One of the most common features among packers or at least something they all share is the need to introduce additional code into the original executable. This code is used to “undo” the changes made to the file’s structure or footprint on the file system. This additional code is known as the packer stub.

The packer stub is usually executed at the very beginning of the packed file’s runtime.

Okay my coffee is ready, let’s move further.

I’m not going to talk how a packer is made tho [besides of the idea that i have some little idea of how is it made and i’m interested in making one but this isn’t the topic of our thing].

The stub must be independent, meaning it doesn’t rely on Windows PE structures to run. It’s somewhat similar to the concept of shellcode, but there are differences between x86 and x64 assembly. Another approach is to use Reflective DLL Injection, where the code is injected into a static region of memory and executed directly.

Now one of the things we could take a look to say (not 100%) or at least a better way to put it in words to lead ourself if the software is packed or not:

strings -> these are critical part of any program because they are used to pass the arguemnt to a function and moslty easy to detect. I mean we can see function’s name and even the parameters.
Imports -> Quite important as the software need them and we can understand how does the program interacts with the OS. Actually i wanted to use here an image but i didn’t find a packed malware (i mean .data or .rsrc isn’t really relevant here, still important tho)

As I mentioned earlier ( The power of Coffee), when malware is packed, particularly the .text section, the number of imports will decrease drastically, as you can see here.

These are essential for understanding more about the software. Some of the most common and well-known sections include .text, .data, .rsrc, and .reloc. Yeah, it’s too much for me to remember, kidding.

Even if I’m analyzing the same malware (not the one I’m currently working on I can’t define its type yet, though I actually know what it is, but let’s keep that a secret for now [It’s possible that this could be a **RAT ** or a stealer, but I can’t say for sure at this point. The malware uses a lot of cryptographic methods, and honestly, it’s giving me a headache trying to analyze it.] ), you might notice that only the .text and .rsrc sections are present, which is somewhat suspicious.

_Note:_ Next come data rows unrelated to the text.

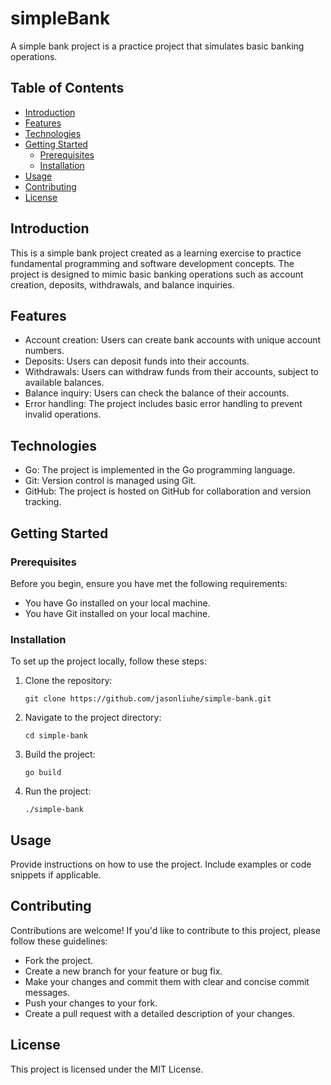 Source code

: # simpleBank

A simple bank project is a practice project that simulates basic banking operations.

## Table of Contents

- [Introduction](#introduction)
- [Features](#features)
- [Technologies](#technologies)
- [Getting Started](#getting-started)
  - [Prerequisites](#prerequisites)
  - [Installation](#installation)
- [Usage](#usage)
- [Contributing](#contributing)
- [License](#license)

## Introduction

This is a simple bank project created as a learning exercise to practice fundamental programming and software development concepts. The project is designed to mimic basic banking operations such as account creation, deposits, withdrawals, and balance inquiries.

## Features

- Account creation: Users can create bank accounts with unique account numbers.
- Deposits: Users can deposit funds into their accounts.
- Withdrawals: Users can withdraw funds from their accounts, subject to available balances.
- Balance inquiry: Users can check the balance of their accounts.
- Error handling: The project includes basic error handling to prevent invalid operations.

## Technologies

- Go: The project is implemented in the Go programming language.
- Git: Version control is managed using Git.
- GitHub: The project is hosted on GitHub for collaboration and version tracking.

## Getting Started

### Prerequisites

Before you begin, ensure you have met the following requirements:

- You have Go installed on your local machine.
- You have Git installed on your local machine.

### Installation

To set up the project locally, follow these steps:

1. Clone the repository:

   ```shell
   git clone https://github.com/jasonliuhe/simple-bank.git
   ```

2. Navigate to the project directory:
   ```shell
   cd simple-bank
   ```
3. Build the project:

   ```shell
   go build
   ```

4. Run the project:

   ```shell
   ./simple-bank
   ```

## Usage

Provide instructions on how to use the project. Include examples or code snippets if applicable.

## Contributing

Contributions are welcome! If you'd like to contribute to this project, please follow these guidelines:

- Fork the project.
- Create a new branch for your feature or bug fix.
- Make your changes and commit them with clear and concise commit messages.
- Push your changes to your fork.
- Create a pull request with a detailed description of your changes.

## License

This project is licensed under the MIT License.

You might notice that only the .text and .rsrc sections are present, which is somewhat suspicious.
Entropy -> You might ask, “What’s entropy?” I’m not going to define it here, but if you have some time, I highly recommend reading Practical Malware Analysis by Michael Sikorski and Andrew Honig. It’s an excellent book.

Entropy is a measure of the disorder in a system or program, and while there is not a well-defined standard mathematical formula for calculating entropy, there are many well-formed measures of entropy for digital data. Compressed or encrypted data more closely resembles random data, and therefore has high entropy; executables that are not encrypted or compressed have lower entropy

Signature -> A file signature is a sequence of bytes or a specific pattern within a file that helps identify its type. In our context, these signatures can take the form of hashes, specific byte sequences, or behavioral signatures.

At this point, I’ve probably given you a basic idea of how a packer works.

Anti-Unpack Techniques

There isn’t a lot to talk about packers on surface as the plan isnt to write one , at least for now . I wish to talk about anti-unpack techniques that they use, i’m not going to cover all of them i will start from basic to medium.

IsDebuggerPresent()

Known as the most basic debugger detection , but still used that involves checking the BEingDebugged flag that’s found inside PEB.

call [IsDebuggerPresent]
test eax, eax 
jnz debugged

Or checking the flag directly

mov eax, dword[fs:0x30]    ;TEB -> PEB
movzx eax, byte [eax+0x20]  ;AL -> PEB-BeingDebugged
test eax, eax ; 
jnz debugged

It’s pretty basic to patch it, so i’m not going to stop here.

PEB.NtGlobalFlag

Now PEB, besides BeingDebugged has another field called NtGlobalFlag (0x68 for x86 and 0xBC for x86_64 ) which packers also use to detect if the program has been loaded by a debugger. Now the idea is that if you’re going to attach a debugger the value will be 0. However if you’re going to run the process within x32dbg or any other debuggign tool lke Olly the flags will be set:

- FLG_HEAP_ENABLE_TAIL_CHECK (0x10)
- FLG_HEAP_ENABLE_FREE_CHECK (0x20)
- FLG_HEAP_VALIDATE_PARAMETERS (0x40)

I’m going to leave a reference link at the end of the blog related to anti-debug tricks talking about each of them is a lot and time-consuming the point is just to give a proper idea of how they try to protect the malware that is packed in order for not being able to unpack it.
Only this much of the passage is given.